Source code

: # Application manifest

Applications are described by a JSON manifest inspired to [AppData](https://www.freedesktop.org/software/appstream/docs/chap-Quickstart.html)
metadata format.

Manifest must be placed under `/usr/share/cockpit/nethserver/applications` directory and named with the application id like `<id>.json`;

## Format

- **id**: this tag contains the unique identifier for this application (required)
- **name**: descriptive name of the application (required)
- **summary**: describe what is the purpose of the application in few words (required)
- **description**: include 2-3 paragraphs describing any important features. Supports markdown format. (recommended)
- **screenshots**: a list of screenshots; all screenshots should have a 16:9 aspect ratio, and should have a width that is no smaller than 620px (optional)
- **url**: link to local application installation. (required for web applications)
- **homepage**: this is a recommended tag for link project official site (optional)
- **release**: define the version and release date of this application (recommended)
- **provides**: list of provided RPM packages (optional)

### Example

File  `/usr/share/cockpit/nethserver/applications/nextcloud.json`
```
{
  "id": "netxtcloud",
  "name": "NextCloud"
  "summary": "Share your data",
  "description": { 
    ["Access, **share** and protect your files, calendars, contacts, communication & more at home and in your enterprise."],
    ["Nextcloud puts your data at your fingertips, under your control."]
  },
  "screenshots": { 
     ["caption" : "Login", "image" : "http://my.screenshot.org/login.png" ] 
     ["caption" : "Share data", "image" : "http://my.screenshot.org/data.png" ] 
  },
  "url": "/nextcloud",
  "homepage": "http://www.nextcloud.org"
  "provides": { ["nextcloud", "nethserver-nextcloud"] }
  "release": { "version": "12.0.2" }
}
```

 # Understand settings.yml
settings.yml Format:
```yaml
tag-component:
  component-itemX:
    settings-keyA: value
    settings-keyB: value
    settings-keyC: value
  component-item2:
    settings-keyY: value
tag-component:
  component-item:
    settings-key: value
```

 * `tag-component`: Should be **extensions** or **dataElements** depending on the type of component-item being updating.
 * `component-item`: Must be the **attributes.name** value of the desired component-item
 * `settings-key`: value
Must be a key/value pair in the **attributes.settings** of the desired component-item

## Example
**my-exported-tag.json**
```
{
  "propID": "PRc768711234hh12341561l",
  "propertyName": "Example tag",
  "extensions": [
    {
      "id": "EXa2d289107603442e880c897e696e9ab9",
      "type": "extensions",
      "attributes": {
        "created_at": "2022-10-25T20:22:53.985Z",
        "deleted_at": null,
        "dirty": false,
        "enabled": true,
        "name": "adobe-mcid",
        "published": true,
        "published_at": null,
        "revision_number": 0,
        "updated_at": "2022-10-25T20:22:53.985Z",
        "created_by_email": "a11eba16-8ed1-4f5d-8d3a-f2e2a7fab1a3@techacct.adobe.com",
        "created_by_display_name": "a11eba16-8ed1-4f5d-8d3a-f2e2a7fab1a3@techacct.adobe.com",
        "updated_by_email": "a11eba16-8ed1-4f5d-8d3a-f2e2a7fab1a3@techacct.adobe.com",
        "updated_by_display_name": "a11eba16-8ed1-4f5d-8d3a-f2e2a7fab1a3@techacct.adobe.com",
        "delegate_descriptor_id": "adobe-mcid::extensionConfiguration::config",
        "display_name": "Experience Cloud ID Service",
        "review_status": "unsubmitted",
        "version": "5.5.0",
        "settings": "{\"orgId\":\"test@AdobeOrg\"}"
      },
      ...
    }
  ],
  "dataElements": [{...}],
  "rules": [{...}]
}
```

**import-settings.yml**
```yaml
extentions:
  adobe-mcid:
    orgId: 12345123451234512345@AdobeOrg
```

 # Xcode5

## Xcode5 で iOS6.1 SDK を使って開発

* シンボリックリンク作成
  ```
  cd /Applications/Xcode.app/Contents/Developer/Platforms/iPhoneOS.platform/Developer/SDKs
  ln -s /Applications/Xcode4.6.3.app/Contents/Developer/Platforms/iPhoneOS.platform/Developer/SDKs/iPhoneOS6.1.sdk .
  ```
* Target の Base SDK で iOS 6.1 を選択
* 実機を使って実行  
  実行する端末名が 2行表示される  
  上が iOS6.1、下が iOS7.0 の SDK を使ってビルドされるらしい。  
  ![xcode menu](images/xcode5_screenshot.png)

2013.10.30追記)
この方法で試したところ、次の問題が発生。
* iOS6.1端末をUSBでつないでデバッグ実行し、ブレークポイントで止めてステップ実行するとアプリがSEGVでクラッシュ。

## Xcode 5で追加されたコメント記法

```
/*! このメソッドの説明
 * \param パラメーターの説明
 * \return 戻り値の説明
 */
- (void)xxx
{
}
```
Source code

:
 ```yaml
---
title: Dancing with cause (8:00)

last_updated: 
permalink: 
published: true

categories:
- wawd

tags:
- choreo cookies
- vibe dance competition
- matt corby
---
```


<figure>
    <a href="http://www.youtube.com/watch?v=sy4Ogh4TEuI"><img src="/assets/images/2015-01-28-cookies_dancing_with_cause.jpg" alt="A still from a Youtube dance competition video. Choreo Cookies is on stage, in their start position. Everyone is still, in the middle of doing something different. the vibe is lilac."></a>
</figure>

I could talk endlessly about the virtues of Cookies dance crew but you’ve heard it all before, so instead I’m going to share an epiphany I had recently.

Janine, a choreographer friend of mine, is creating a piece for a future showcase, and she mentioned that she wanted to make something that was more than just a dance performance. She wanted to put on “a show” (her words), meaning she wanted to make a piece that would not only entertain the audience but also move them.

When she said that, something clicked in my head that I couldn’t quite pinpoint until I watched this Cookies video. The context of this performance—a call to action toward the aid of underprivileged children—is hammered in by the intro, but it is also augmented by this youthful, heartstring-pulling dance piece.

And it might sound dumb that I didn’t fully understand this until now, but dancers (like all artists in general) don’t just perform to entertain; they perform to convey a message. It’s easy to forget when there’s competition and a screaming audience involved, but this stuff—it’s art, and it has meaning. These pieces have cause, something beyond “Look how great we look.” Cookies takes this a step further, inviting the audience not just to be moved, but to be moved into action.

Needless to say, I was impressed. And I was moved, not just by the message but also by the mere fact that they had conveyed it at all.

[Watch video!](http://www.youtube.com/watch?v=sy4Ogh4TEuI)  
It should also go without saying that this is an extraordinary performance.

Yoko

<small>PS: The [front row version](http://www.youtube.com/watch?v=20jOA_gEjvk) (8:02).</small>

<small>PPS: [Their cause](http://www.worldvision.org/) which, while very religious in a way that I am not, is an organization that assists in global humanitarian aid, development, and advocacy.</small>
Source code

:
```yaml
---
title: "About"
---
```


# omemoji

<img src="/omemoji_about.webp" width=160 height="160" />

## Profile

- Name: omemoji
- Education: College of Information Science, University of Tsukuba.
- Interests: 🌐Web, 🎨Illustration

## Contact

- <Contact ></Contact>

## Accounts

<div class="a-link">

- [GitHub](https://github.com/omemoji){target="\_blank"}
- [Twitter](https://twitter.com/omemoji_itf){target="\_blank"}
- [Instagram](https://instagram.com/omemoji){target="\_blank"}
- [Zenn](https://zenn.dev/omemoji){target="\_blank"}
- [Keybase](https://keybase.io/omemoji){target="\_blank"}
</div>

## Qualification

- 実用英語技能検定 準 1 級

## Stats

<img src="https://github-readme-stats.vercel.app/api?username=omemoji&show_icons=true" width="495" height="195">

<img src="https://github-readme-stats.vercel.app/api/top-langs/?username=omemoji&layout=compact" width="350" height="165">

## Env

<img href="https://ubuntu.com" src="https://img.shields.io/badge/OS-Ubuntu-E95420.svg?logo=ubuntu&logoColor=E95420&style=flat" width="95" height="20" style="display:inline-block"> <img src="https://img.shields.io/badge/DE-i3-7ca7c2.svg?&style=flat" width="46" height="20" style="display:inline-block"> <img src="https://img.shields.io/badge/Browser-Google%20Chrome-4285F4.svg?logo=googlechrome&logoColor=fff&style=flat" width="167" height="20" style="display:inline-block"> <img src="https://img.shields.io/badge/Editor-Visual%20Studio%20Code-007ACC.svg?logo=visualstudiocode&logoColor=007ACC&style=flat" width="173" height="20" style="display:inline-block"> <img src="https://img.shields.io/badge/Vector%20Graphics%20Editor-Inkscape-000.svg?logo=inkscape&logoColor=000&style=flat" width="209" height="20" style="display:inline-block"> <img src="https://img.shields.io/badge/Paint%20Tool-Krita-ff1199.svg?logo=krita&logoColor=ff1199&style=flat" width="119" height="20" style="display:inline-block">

### Task to complete
Among the lines above, return those that contain the string "cockpit".

### Answer space
Manifest must be placed under `/usr/share/cockpit/nethserver/applications` directory and named with the application id like `<id>.json`;
File  `/usr/share/cockpit/nethserver/applications/nextcloud.json`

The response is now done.